What the task asks:
Nothing in the data should change when you return it, but leave the pictures out.

Exercise data:
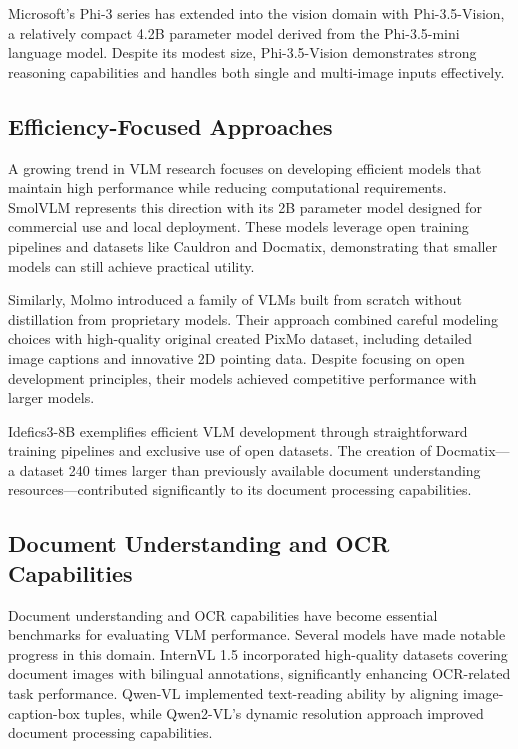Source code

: Microsoft's Phi-3\cite{abdin2024phi3technicalreporthighly} series has extended into the vision domain with Phi-3.5-Vision\cite{abdin2024phi3technicalreporthighly}, a relatively compact 4.2B parameter model derived from the Phi-3.5-mini language model. Despite its modest size, Phi-3.5-Vision demonstrates strong reasoning capabilities and handles both single and multi-image inputs effectively. 

\subsection{Efficiency-Focused Approaches}
A growing trend in VLM research focuses on developing efficient models that maintain high performance while reducing computational requirements. SmolVLM\cite{smolvlm} represents this direction with its 2B parameter model designed for commercial use and local deployment. These models leverage open training pipelines and datasets like Cauldron and Docmatix, demonstrating that smaller models can still achieve practical utility. 

Similarly, Molmo\cite{deitke2024molmopixmoopenweights} introduced a family of VLMs built from scratch without distillation from proprietary models. Their approach combined careful modeling choices with high-quality original created PixMo dataset, including detailed image captions and innovative 2D pointing data. Despite focusing on open development principles, their models achieved competitive performance with larger models. 

Idefics3-8B\cite{laurençon2024buildingbetterunderstandingvisionlanguage} exemplifies efficient VLM development through straightforward training pipelines and exclusive use of open datasets. The creation of Docmatix—a dataset 240 times larger than previously available document understanding resources—contributed significantly to its document processing capabilities. 

\subsection{Document Understanding and OCR Capabilities }
Document understanding and OCR capabilities have become essential benchmarks for evaluating VLM performance. Several models have made notable progress in this domain. InternVL 1.5\cite{chen2024fargpt4vclosinggapInternvl1.5} incorporated high-quality datasets covering document images with bilingual annotations, significantly enhancing OCR-related task performance. Qwen-VL\cite{bai2023qwenvlversatilevisionlanguagemodel} implemented text-reading ability by aligning image-caption-box tuples, while Qwen2-VL's dynamic resolution approach improved document processing capabilities.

Task result:
Source code

: Microsoft's Phi-3\cite{abdin2024phi3technicalreporthighly} series has extended into the vision domain with Phi-3.5-Vision\cite{abdin2024phi3technicalreporthighly}, a relatively compact 4.2B parameter model derived from the Phi-3.5-mini language model. Despite its modest size, Phi-3.5-Vision demonstrates strong reasoning capabilities and handles both single and multi-image inputs effectively. 

\subsection{Efficiency-Focused Approaches}
A growing trend in VLM research focuses on developing efficient models that maintain high performance while reducing computational requirements. SmolVLM\cite{smolvlm} represents this direction with its 2B parameter model designed for commercial use and local deployment. These models leverage open training pipelines and datasets like Cauldron and Docmatix, demonstrating that smaller models can still achieve practical utility. 

Similarly, Molmo\cite{deitke2024molmopixmoopenweights} introduced a family of VLMs built from scratch without distillation from proprietary models. Their approach combined careful modeling choices with high-quality original created PixMo dataset, including detailed image captions and innovative 2D pointing data. Despite focusing on open development principles, their models achieved competitive performance with larger models. 

Idefics3-8B\cite{laurençon2024buildingbetterunderstandingvisionlanguage} exemplifies efficient VLM development through straightforward training pipelines and exclusive use of open datasets. The creation of Docmatix—a dataset 240 times larger than previously available document understanding resources—contributed significantly to its document processing capabilities. 

\subsection{Document Understanding and OCR Capabilities }
Document understanding and OCR capabilities have become essential benchmarks for evaluating VLM performance. Several models have made notable progress in this domain. InternVL 1.5\cite{chen2024fargpt4vclosinggapInternvl1.5} incorporated high-quality datasets covering document images with bilingual annotations, significantly enhancing OCR-related task performance. Qwen-VL\cite{bai2023qwenvlversatilevisionlanguagemodel} implemented text-reading ability by aligning image-caption-box tuples, while Qwen2-VL's dynamic resolution approach improved document processing capabilities.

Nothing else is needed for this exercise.